2. The facts and circumstances giving rise to these appeals are that the appellants and respondents in these cases were appointed as Excise Inspectors under the provisions of U.P. Excise Service (Class-II) Rules, 1970 (hereinafter called as ‘the Rules 1970’). The parties became eligible for consideration for promotion to the post of Superintendent of Excise under the said Rules, 1970. The criteria of promotion for the post of Superintendent of Excise and for higher post of Assistant Excise Commissioner (hereinafter called ‘AEC’) had been ‘merit’ under the provisions of U.P. Assistant Excise Commissioners Service Rules, 1992 (hereinafter called as ‘the Rules 1992’). The said rules stood amended w.e.f. 10.10.1994 and the criteria for promotion was changed from ‘merit’ to ‘seniority subject to rejection of unfit.’ The Appellant Amarjeet Singh along with some other Excise Inspectors filed writ petition No. 1113(SB) of 1994 before the Allahabad High Court challenging the selection process for promotion under Rules 1992. The High Court vide judgement and order dated 1.2.1995 held that the vacancies which had come into existence prior to 10.10.1994 i.e. the date of amendment, be filled up as per the unamended Rules i.e. on the basis of ‘merit’ and not on the basis of ‘seniority subject to rejection of unfit.’

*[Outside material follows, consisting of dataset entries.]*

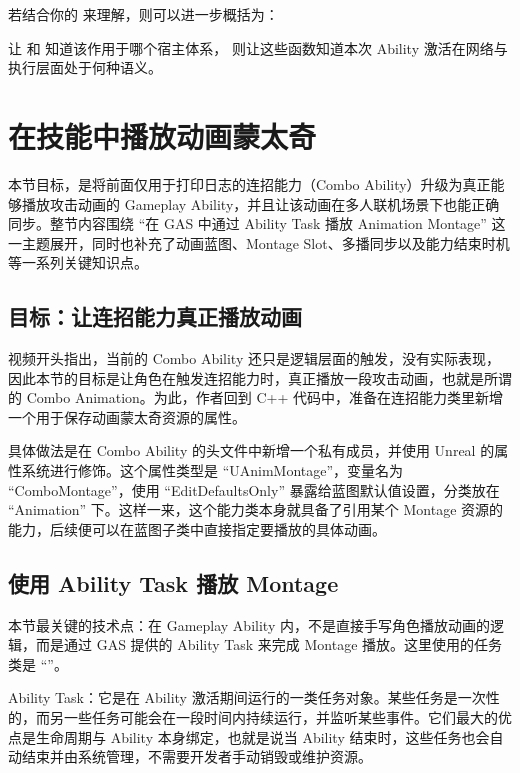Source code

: 若结合你的  来理解，则可以进一步概括为：

\begin{marker}
	 让  和  知道该作用于哪个宿主体系， 则让这些函数知道本次 Ability 激活在网络与执行层面处于何种语义。
\end{marker}



\section{在技能中播放动画蒙太奇}

本节目标，是将前面仅用于打印日志的连招能力（Combo Ability）升级为真正能够播放攻击动画的 Gameplay Ability，并且让该动画在多人联机场景下也能正确同步。整节内容围绕 ``在 GAS 中通过 Ability Task 播放 Animation Montage'' 这一主题展开，同时也补充了动画蓝图、Montage Slot、多播同步以及能力结束时机等一系列关键知识点。

\subsection{目标：让连招能力真正播放动画}

视频开头指出，当前的 Combo Ability 还只是逻辑层面的触发，没有实际表现，因此本节的目标是让角色在触发连招能力时，真正播放一段攻击动画，也就是所谓的 Combo Animation。为此，作者回到 C++ 代码中，准备在连招能力类里新增一个用于保存动画蒙太奇资源的属性。

具体做法是在 Combo Ability 的头文件中新增一个私有成员，并使用 Unreal 的属性系统进行修饰。这个属性类型是 ``UAnimMontage''，变量名为 ``ComboMontage''，使用 ``EditDefaultsOnly'' 暴露给蓝图默认值设置，分类放在 ``Animation'' 下。这样一来，这个能力类本身就具备了引用某个 Montage 资源的能力，后续便可以在蓝图子类中直接指定要播放的具体动画。

\subsection{使用 Ability Task 播放 Montage}
本节最关键的技术点：在 Gameplay Ability 内，不是直接手写角色播放动画的逻辑，而是通过 GAS 提供的 Ability Task 来完成 Montage 播放。这里使用的任务类是 ``''。

Ability Task：它是在 Ability 激活期间运行的一类任务对象。某些任务是一次性的，而另一些任务可能会在一段时间内持续运行，并监听某些事件。它们最大的优点是生命周期与 Ability 本身绑定，也就是说当 Ability 结束时，这些任务也会自动结束并由系统管理，不需要开发者手动销毁或维护资源。

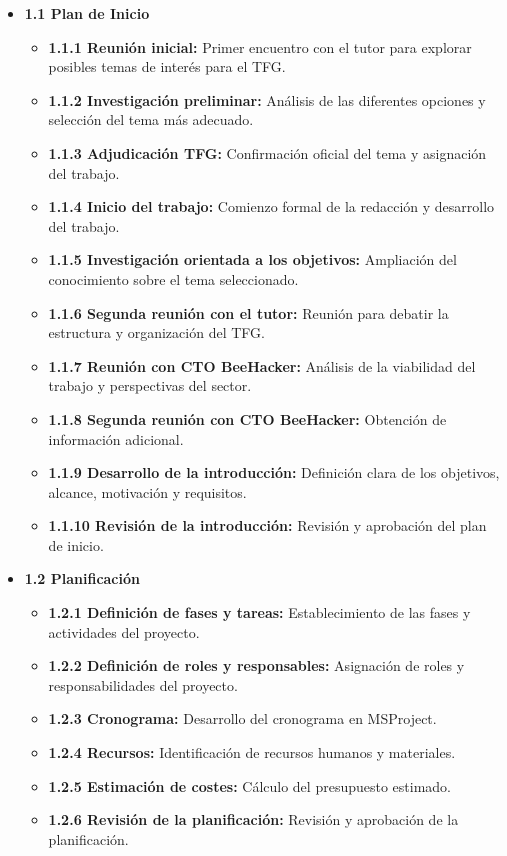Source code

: \documentclass[a4paper, 10pt]{article}
\begin{document}
\begin{itemize}
    \item \textbf{1.1 Plan de Inicio}
    \begin{itemize}
        \item \textbf{1.1.1 Reunión inicial:} Primer encuentro con el tutor para explorar posibles temas de interés para el TFG.
        \item \textbf{1.1.2 Investigación preliminar:} Análisis de las diferentes opciones y selección del tema más adecuado.
        \item \textbf{1.1.3 Adjudicación TFG:} Confirmación oficial del tema y asignación del trabajo.
        \item \textbf{1.1.4 Inicio del trabajo:} Comienzo formal de la redacción y desarrollo del trabajo.
        \item \textbf{1.1.5 Investigación orientada a los objetivos:} Ampliación del conocimiento sobre el tema seleccionado.
        \item \textbf{1.1.6 Segunda reunión con el tutor:} Reunión para debatir la estructura y organización del TFG.
        \item \textbf{1.1.7 Reunión con CTO BeeHacker:} Análisis de la viabilidad del trabajo y perspectivas del sector.
        \item \textbf{1.1.8 Segunda reunión con CTO BeeHacker:} Obtención de información adicional.
        \item \textbf{1.1.9 Desarrollo de la introducción:} Definición clara de los objetivos, alcance, motivación y requisitos.
        \item \textbf{1.1.10 Revisión de la introducción:} Revisión y aprobación del plan de inicio.
    \end{itemize}

    \item \textbf{1.2 Planificación}
    \begin{itemize}
        \item \textbf{1.2.1 Definición de fases y tareas:} Establecimiento de las fases y actividades del proyecto.
        \item \textbf{1.2.2 Definición de roles y responsables:} Asignación de roles y responsabilidades del proyecto.
        \item \textbf{1.2.3 Cronograma:} Desarrollo del cronograma en MSProject.
        \item \textbf{1.2.4 Recursos:} Identificación de recursos humanos y materiales.
        \item \textbf{1.2.5 Estimación de costes:} Cálculo del presupuesto estimado.
        \item \textbf{1.2.6 Revisión de la planificación:} Revisión y aprobación de la planificación.
    \end{itemize}


\end{itemize}
\end{document}

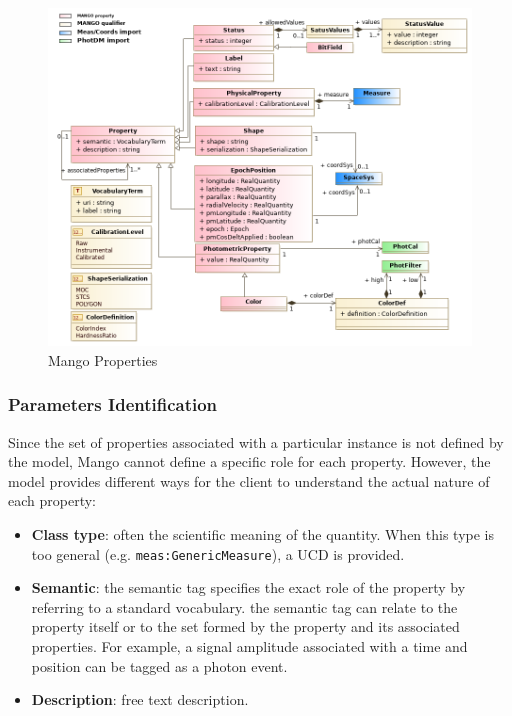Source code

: \documentclass[11pt,a4paper]{ivoa}
\begin{document}
      \begin{figure}[h]
        \includegraphics[width=1.0\textwidth]{../model/property.png}
        \caption{Mango Properties}
        \label{fig:property}
      \end{figure}

\subsubsection{Parameters Identification}
Since the set of properties associated with a particular instance is not defined by the model,
Mango cannot define a specific role for each property. However, the model provides different ways
for the client to understand the actual nature of each property:

\begin{itemize}
    \item \textbf{Class type}: often the scientific meaning of the quantity.
          When this type is too general (e.g. \texttt{meas:GenericMeasure}), a UCD is provided.
    \item \textbf{Semantic}: the semantic tag specifies the exact role of the property by
          referring to a standard vocabulary. the semantic tag can relate to the property itself
          or to the set formed by the property and its associated properties.
          For example, a signal amplitude associated with a time and position can be tagged
          as a photon event.
    \item \textbf{Description}: free text description.
\end{itemize}
\end{document}
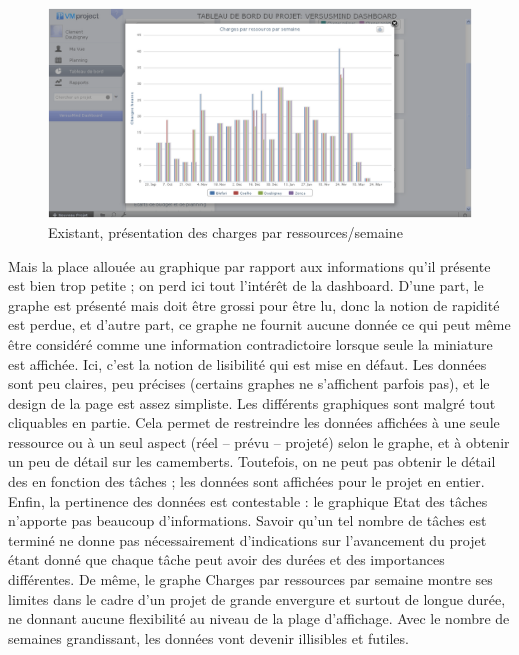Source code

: \documentclass[12pt]{report}
\begin{document}
\begin{figure}[H]
	\centering
	\includegraphics[width=1\textwidth]{pictures/clement/c1.png}
	\caption{Existant, présentation des charges par ressources/semaine}
	\label{c1}
\end{figure}
  
  Mais la place allouée au graphique par rapport aux informations qu’il présente est bien trop petite ; on perd ici tout l’intérêt de la dashboard. D’une part, le graphe est présenté mais doit être grossi pour être lu, donc la notion de rapidité est perdue, et d’autre part, ce graphe ne fournit aucune donnée ce qui peut même être considéré comme une information contradictoire lorsque seule la miniature est affichée. Ici, c’est la notion de lisibilité qui est mise en défaut.
Les données sont peu claires, peu précises (certains graphes ne s’affichent parfois pas), et le design de la page est assez simpliste. Les différents graphiques sont malgré tout cliquables en partie. Cela permet de restreindre les données affichées à une seule ressource ou à un seul aspect (réel – prévu – projeté) selon le graphe, et à obtenir un peu de détail sur les camemberts. Toutefois, on ne peut pas obtenir le détail des en fonction des tâches ; les données sont affichées pour le projet en entier. \\
  
Enfin, la pertinence des données est contestable : le graphique Etat des tâches n’apporte pas beaucoup d’informations. Savoir qu’un tel nombre de tâches est terminé ne donne pas nécessairement d’indications sur l’avancement du projet étant donné que chaque tâche peut avoir des durées et des importances différentes. De même, le graphe Charges par ressources par semaine montre ses limites dans le cadre d’un projet de grande envergure et surtout de longue durée, ne donnant aucune flexibilité au niveau de la plage d’affichage. Avec le nombre de semaines grandissant, les données vont devenir illisibles et futiles.\\
  
\end{document}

3. Being aggrieved, the State of U.P. preferred the Special Leave Petition before this Court and this Court vide Order dated 30.10.1995 passed an interim Order permitting the State Authorities to make promotions as per 1994 amendment Rules but it was subject to the result of the petition as this Court made it clear that if petition was dismissed, the respondents would be reverted to the
lower post from which they would be promoted.
4. In view of the said interim order of this Court, 61 Excise Inspectors stood promoted, subject to the final outcome of the Special Leave Petition. This Court dismissed the said Special Leave Petition vide Order dated 19.8.1999 in limine. However, the State Authorities for the reasons best known to them, did not revert the promoted officers and they continued to hold the higher posts. The Departmental Promotional Committee (hereinafter called the DPC) meant for filling up the 42 vacancies, which came into existence prior to 10.10.1994, met on 19.12.1998. After scanning the service records and determining the inter se merit of the candidates, the Committee came to the conclusion that only 30 candidates were suitable for promotion to the posts of AEC and they were to be promoted as per the availability of year wise vacancies. The respondents, herein, were found unsuitable for promotion in the said selection process.
5. After completing the aforesaid exercise, 12 vacancies for the post of AEC remained unfilled. Therefore, the 12 vacancies were carried forward to enable the State Authorities to fill up the same under the amended Rules on a different criteria i.e. ‘Seniority subject to rejection of unfit’. Thus twelve officers/respondents were promoted under the amended rules by the another DPC held on 22.1.1999. The State Government issued the Order dated 15.5.1999 reverting all Excise Inspectors promoted on 6.12.1995 under the interim order of this Court and gave notional promotions with retrospective effect to appellants as well as well all the reverted officers/respondents. As a consequence, a seniority list dated 12.7.2000, was issued, wherein the appellants were placed over and above the respondents. Being aggrieved, the respondents approached the High Court challenging the said seniority list dated 12.7.2000.
6. The High Court vide impugned judgment and order dated 11.4.2002 held that as the postings to both set of officers i.e. those who had been promoted by the DPC dated 19.12.1998 and another DPC dated 22.1.1999 had been made on the same day and had been given notional promotion from one and the same date, their inter se seniority was to be fixed as it existed in the feeding cadre of Excise Inspectors and thus quashed the seniority list dated 12.7.2000 and further directed the State to prepare a fresh seniority list placing the appellants below the respondents. Hence these appeals.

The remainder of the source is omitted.